Friday, August 08, 2008

Severe weather bug?

"Severe weather bug" is a term we use to describe the little weather map we put on the screen during severe weather. I'm not sure how it got that name...maybe because it sometimes bugs our viewers. ;-)

The other weather bug around here is the cricket! Try this out this weekend and see if your local crickets are good thermometers. And be sure to leave a comment and let us know if it works. It's fun for the kids too!

Have a wonderful weekend!

6 comments:

tony said...

It will be hard for me to do unless i go outside since our AC is still on.

toddw said...

What happened to the sunny forecast? It's raining right now and the radar is quite colored with precipitation. Even though we can predict the weather with more technology than ever before, God has the last word.

WI Weather Buff said...

Okay, I checked with my friendly backyard Cricket who chirped 49x during the 15 seconds that I was timing him. That would make the backyard temp 86 (sounded a tad high to me - but my backyard thermometer was in the sun so was reading in the 90's, obviously not the correct ambient air temp). So I checked with NWS which claimed that the current temp was 82 degrees.
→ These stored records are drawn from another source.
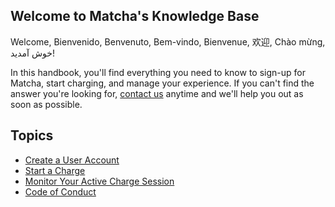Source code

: ## Welcome to Matcha's Knowledge Base

Welcome, Bienvenido, Benvenuto, Bem-vindo, Bienvenue, 欢迎, Chào mừng, خوش آمدید!

In this handbook, you'll find everything you need to know to sign-up for Matcha, start charging, and manage your experience. If you can't find the answer you're looking for, [contact us](https://www.matchaelectric.com/contact) anytime and we'll help you out as soon as possible.

## Topics

* [Create a User Account](https://github.com/Matcha-Electric/manual/blob/main/create-a-user-account.md)
* [Start a Charge](https://github.com/Matcha-Electric/manual/blob/main/start-a-charge.md)
* [Monitor Your Active Charge Session](https://github.com/Matcha-Electric/manual/blob/main/monitor-your-charge-session.md)
* [Code of Conduct](https://github.com/Matcha-Electric/manual/blob/main/code-of-conduct.md)

  
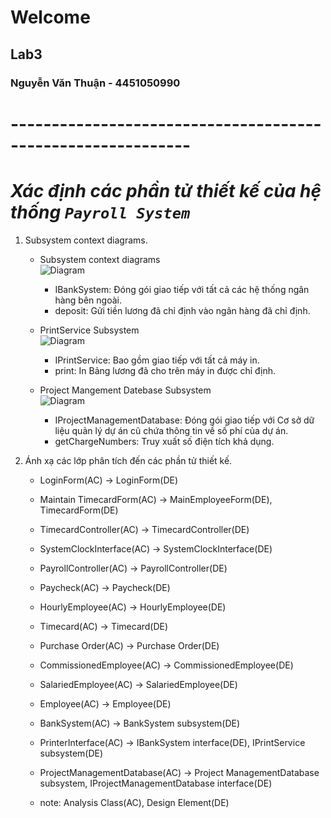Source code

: # Welcome
## Lab3
### Nguyễn Văn Thuận - 4451050990
# ------------------------------------------------------------

# ***Xác định các phần tử thiết kế của hệ thống `Payroll System`***

1. Subsystem context diagrams.
    - Subsystem context diagrams  
        ![Diagram](https://www.planttext.com/api/plantuml/png/h5BBJiCm4BpdArQvK2JQtYihga0SSgle5nXdIwqaTkHr417qopZmIVm2jlF0IJaYHR8pEpExiydtvzUUB3UshQkauQBaBmWft7DL7ZkoMCEnVQPmI-4z0N3F3HnuPtHLFMXb_Od6eQBYHDSLO4pqBraM302sMp2jWgQdhcuTU1cTSsNHdBX0o7zdS1Nv5pxu5TXeadR5NNDnHb723iRhdLTgBt6WFt9rqgRcLcerQpp5X8FHRntCklVPeiQCqSHlF7yAzo_3F2ehRJVfuktsdenXe0njbyA5zon1X0_Qe7p2Ac1qbWqvvFf3hjVPRFaxI0jfKDWnCq4OZk1LyjHPn6JsiTdCTnfNlNKKTbbQnhaaUrI5_sD_0000__y30000)

        + IBankSystem: Đóng gói giao tiếp với tất cả các hệ thống ngân hàng bên ngoài.
        + deposit: Gửi tiền lương đã chỉ định vào ngân hàng đã chỉ định.

    - PrintService Subsystem  
        ![Diagram](https://www.planttext.com/api/plantuml/png/d591JiCm4Bpx5QjSA19DuHfPKQMAGsyHUO5n5shXEf6zgHe1B-F0a_W2jXC2XlJ2nLvxPsTcr_vuUryx4fQwWsONK8dUDbfl6aDXHmjI2-TON6UodClXK9Rmp01MAx2TWNO0BYxPA_EiMqDe7uH4s5PM6QhH7fL4fkRl8nEquMOXlARSeto20hx2AsXCn7i31TJamyTHgUxkNUy83r3PvjH38ZSsyLE9SpTLjA5YxEDVuhU65FKJydje0mVd605H8XRSeHQa6kFsgdNixtINo_BNP0h8md0ZuUWYOoc4l-HvsdUQ3wIJnVCPRsyZx4uPeHKfdBENNUVvJHRBnZ1ztZMQNVXMdm000F__0m00)

        + IPrintService: Bao gồm giao tiếp với tất cả máy in.
        + print: In Bảng lương đã cho trên máy in được chỉ định.

    - Project Mangement Datebase Subsystem  
        ![Diagram](https://www.planttext.com/api/plantuml/png/f9J1Ji9048RlVOe95y6ae5T220bSJDGOyGMMxL3MjBlDx5GbwfDvy95y1HTRB1lA1hIdPcR-dN-__kdNn-V4iY0kyomwWnakbKPuK3bAGSdKQ2QJPKWWCs4jF2jUmMWag_fu39QHqF2wmAYQQ97kphz6u9x1059aa2KHQWQkDTsUrrq9IX6aIT0sdR9816EBn8edh_mUkVlSOoPO6MrNge0bcRpD7nkukYFpY99lX1OfvixKJB1O28jHYw1pqU-VTo2Enp-lbvs07ePGt-IspEUc98bH0pgWKzgXNGg9M-Y_1HzxCnSup5TN7y4ndcwDBP1iLv9oCqeCOSwaTDeRDiwlbUKAQUtyy2ulARPSsBLpcqD1vcNTbfYGwttvlxplno70pCNYS2f2hD_YEA1i44vt3LROQYHUvo_6_GC2iviC7x7jX6KdxPgWJZP_dcy0003__mC0)

        + IProjectManagementDatabase: Đóng gói giao tiếp với Cơ sở dữ liệu quản lý dự án cũ chứa thông tin về số phí của dự án.
        + getChargeNumbers: Truy xuất số điện tích khả dụng.

2. Ánh xạ các lớp phân tích đến các phần tử thiết kế.
    - LoginForm(AC) -> LoginForm(DE)
    - Maintain TimecardForm(AC) -> MainEmployeeForm(DE), TimecardForm(DE)
    - TimecardController(AC) -> TimecardController(DE)
    - SystemClockInterface(AC) -> SystemClockInterface(DE)
    - PayrollController(AC) -> PayrollController(DE)
    - Paycheck(AC) -> Paycheck(DE)
    - HourlyEmployee(AC) -> HourlyEmployee(DE)
    - Timecard(AC) -> Timecard(DE)
    - Purchase Order(AC) -> Purchase Order(DE)
    - CommissionedEmployee(AC) -> CommissionedEmployee(DE)
    - SalariedEmployee(AC) -> SalariedEmployee(DE)
    - Employee(AC) -> Employee(DE)
    - BankSystem(AC) -> BankSystem subsystem(DE)
    - PrinterInterface(AC) -> IBankSystem interface(DE), IPrintService subsystem(DE)
    - ProjectManagementDatabase(AC) -> Project ManagementDatabase subsystem, IProjectManagementDatabase interface(DE)

    - note: Analysis Class(AC), Design Element(DE)

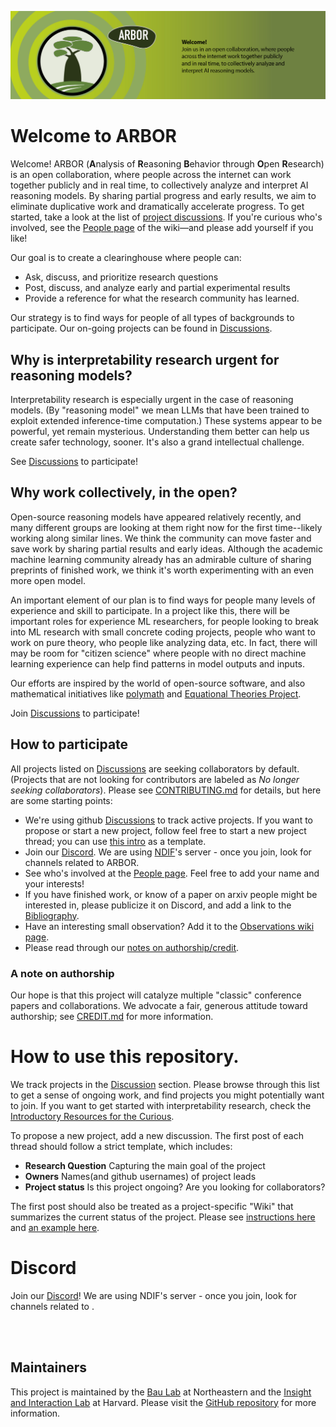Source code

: ![banner](assets/banner.jpg)

# Welcome to ARBOR

Welcome! 
ARBOR (**A**nalysis of **R**easoning **B**ehavior through **O**pen **R**esearch)  is an open collaboration, where people across the internet can work together publicly and in real time, to collectively analyze and interpret AI reasoning models. 
By sharing partial progress and early results, we aim to eliminate duplicative work and dramatically accelerate progress.
To get started, take a look at the list of [project discussions](https://github.com/ArborProject/arborproject.github.io/discussions). If you're curious who's involved, see the [People page](https://github.com/ArborProject/arborproject.github.io/wiki/People) of the wiki—and please add yourself if you like!

Our goal is to create a clearinghouse where people can:
* Ask, discuss, and prioritize research questions
* Post, discuss, and analyze early and partial experimental results
* Provide a reference for what the research community has learned.
  
Our strategy is to find ways for people of all types of backgrounds to participate.
Our on-going projects can be found in [Discussions](https://github.com/ArborProject/arborproject.github.io/discussions).

## Why is interpretability research urgent for reasoning models?

Interpretability research is especially urgent in the case of reasoning models. (By "reasoning model" we mean LLMs that have been trained to exploit extended inference-time computation.) These systems appear to be powerful, yet remain mysterious. Understanding them better can help us create safer technology, sooner. It's also a grand intellectual challenge.

See [Discussions](https://github.com/ArborProject/arborproject.github.io/discussions) to participate!


## Why work collectively, in the open?

Open-source reasoning models have appeared relatively recently, and many different groups are looking at them right now for the first time--likely working along similar lines. We think the community can move faster and save work by sharing partial results and early ideas. Although the academic machine learning community already has an admirable culture of sharing preprints of finished work, we think it's worth experimenting with an even more open model.

An important element of our plan is to find ways for people many levels of experience and skill to participate. In a project like this, there will be important roles for experience ML researchers, for people looking to break into ML research with small concrete coding projects, people who want to work on pure theory, who people like analyzing data, etc. In fact, there will may be room for "citizen science" where people with no direct machine learning experience can help find patterns in model outputs and inputs.

Our efforts are inspired by the world of open-source software, and also mathematical initiatives like [polymath](https://en.wikipedia.org/wiki/Polymath_Project) and [Equational Theories Project](https://teorth.github.io/equational_theories).

Join [Discussions](https://github.com/ArborProject/arborproject.github.io/discussions) to participate!

## How to participate

All projects listed on [Discussions](https://github.com/ArborProject/arborproject.github.io/discussions) are seeking collaborators by default. (Projects that are not looking for contributors are labeled as _No longer seeking collaborators_).
Please see [CONTRIBUTING.md](CONTRIBUTING.md) for details, but here are some starting points:

* We're using github [Discussions](https://github.com/ArborProject/arborproject.github.io/discussions) to track active projects. If you want to propose or start a new project, follow feel free to start a new project thread; you can use [this intro](https://github.com/ArborProject/arborproject.github.io/discussions/1) as a template.
* Join our [Discord](https://discord.gg/SeBdQbRPkA). We are using [NDIF](https://ndif.us/)'s server - once you join, look for channels related to ARBOR.
* See who's involved at the [People page](https://github.com/ArborProject/arborproject.github.io/wiki/People). Feel free to add your name and your interests!
* If you have finished work, or know of a paper on arxiv people might be interested in, please publicize it on Discord, and add a link to the [Bibliography](https://github.com/ArborProject/arborproject.github.io/wiki/Bibliography).
* Have an interesting small observation? Add it to the [Observations wiki page](https://github.com/ARBORproject/arborproject.github.io/wiki/Observations).
* Please read through our [notes on authorship/credit](CREDIT.md).


### A note on authorship

Our hope is that this project will catalyze multiple "classic" conference papers and collaborations. We advocate a fair, generous attitude toward authorship; see [CREDIT.md](https://github.com/ArborProject/arborproject.github.io/blob/main/CREDIT.md) for more information.



# How to use this repository.

We track projects in the [Discussion](https://github.com/ArborProject/arborproject.github.io/discussions) section.
Please browse through this list to get a sense of ongoing work, and find projects you might potentially want to join.
If you want to get started with interpretability research, check the [Introductory Resources for the Curious](https://github.com/ARBORproject/arborproject.github.io/wiki/Introductory-Resources-for-the-Curious).

To propose a new project, add a new discussion.
The first post of each thread should follow a strict template, which includes:
- **Research Question** Capturing the main goal of the project
- **Owners** Names(and github usernames) of project leads 
- **Project status** Is this project ongoing? Are you looking for collaborators?

The first post should also be treated as a project-specific "Wiki" that summarizes the current status of the project. Please see [instructions here](https://github.com/ArborProject/arborproject.github.io/discussions/1) and [an example here](https://github.com/ArborProject/arborproject.github.io/discussions/6).



# Discord

Join our [Discord](https://discord.gg/SeBdQbRPkA)! We are using NDIF's server - once you join, look for channels related to .


<br><br>
## Maintainers 
This project is maintained by the [Bau Lab](https://baulab.info/) at Northeastern and the [Insight and Interaction Lab](https://insight.seas.harvard.edu/) at Harvard. Please visit the [GitHub repository](https://github.com/ARBORproject/arborproject.github.io) for more information.

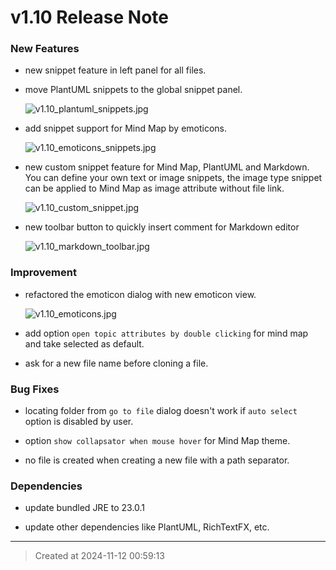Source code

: # v1.10 Release Note

### New Features

* new snippet feature in left panel for all files.

* move PlantUML snippets to the global snippet panel.

	![v1.10_plantuml_snippets.jpg](v1.10_plantuml_snippets.jpg)  

* add snippet support for Mind Map by emoticons.

	![v1.10_emoticons_snippets.jpg](v1.10_emoticons_snippets.jpg)  

* new custom snippet feature for Mind Map, PlantUML and Markdown. You can define your own text or image snippets, the image type snippet can be applied to Mind Map as image attribute without file link.

	![v1.10_custom_snippet.jpg](v1.10_custom_snippet.jpg)  

* new toolbar button to quickly insert comment for Markdown editor

	![v1.10_markdown_toolbar.jpg](v1.10_markdown_toolbar.jpg)  

### Improvement

* refactored the emoticon dialog with new emoticon view.

	![v1.10_emoticons.jpg](v1.10_emoticons.jpg)  

* add option `open topic attributes by double clicking` for mind map and take selected as default.

* ask for a new file name before cloning a file.

### Bug Fixes

* locating folder from `go to file` dialog doesn't work if `auto select` option is disabled by user.

* option `show collapsator when mouse hover` for Mind Map theme.

* no file is created when creating a new file with a path separator.

### Dependencies

* update bundled JRE to 23.0.1  

* update other dependencies like PlantUML, RichTextFX, etc.

---
> Created at 2024-11-12 00:59:13
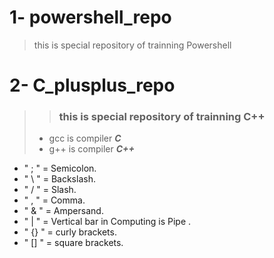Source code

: # 1- powershell_repo 
> this is special repository of trainning Powershell

# 2- C_plusplus_repo
> > ### this is special repository of trainning C++
>
> - gcc is compiler ___C___
> - g++ is compiler ***C++***

-  " ; " = Semicolon.
-  " \ " = Backslash.
-  " / " = Slash.
-  " , " = Comma.
-  " & " = Ampersand.
-  " | " = Vertical bar in Computing is Pipe .
-  " {} " = curly brackets.
-  " [] " = square brackets.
Explanations I can think of for the discrepancy:

- NWS reading was taken in a different location at a different time. Maybe there really was a 4 degree difference between when & where the NWS reading was taken and when & where I was counting cricket chirps.

- Maybe my cricket was in the sun (just like when a thermometer reads higher because the sun is shining on it).

- Maybe I counted wrong, or wasn't careful enough about measuring exactly 15 seconds (I used an analog watch hand, which isn't exactly a precision measuring device).

- Or some combo of the above.

Basically, for such a casual experiment, I'd count that as "close enough to be amazed" even if it didn't come out like the textbook said it was supposed to.

Very cool!

Justin Gehrts said...

Wow, talk about a scientific analysis! You forgot the part where you yell at the experiment for not doing what you were expecting it to do, though.

Adam can tell you how much I yell at inanimate objects (TV, computer, and so on).

WI Weather Buff said...

Yes, did I ever mention that besides being a Weather Buff I'm actually really a Science Buff too?

When I was in school I got really good at analyzing why the experiment didn't come out the way the textbook said it was supposed to, because that's how my experiments always turned out (ahem).

Hmm, maybe that's why I decided to become a lay person - science buff rather than a scientist. (heh heh)

WI Weather Buff said...

Hmm, like any good science buff, I attempted to repeat the experiment. This time (true to my own treacherous science history) it really tanked.

Tonight my Cricket was chirping away at 44 chirps per 15 seconds, which would yield an estimated outdoor air temp of 81 degrees. That is off by about 10 degrees (my backyard thermometer, now no longer in the sun, says 71 degrees, which "feels" about right, & pretty much agrees with what NWS is reporting in this area).

I think my Cricket must have an abnormally high metabolism.

Are there any other factors that can influence the rate of cricket chirps, such as fear of predators, or the presence of a cricket of the opposite sex?

Maybe there's a confounding factor messing up my data that I don't know about. (Reminds me of when all my high school chemistry experiments kept going South because I was such a failure at washing beakers.)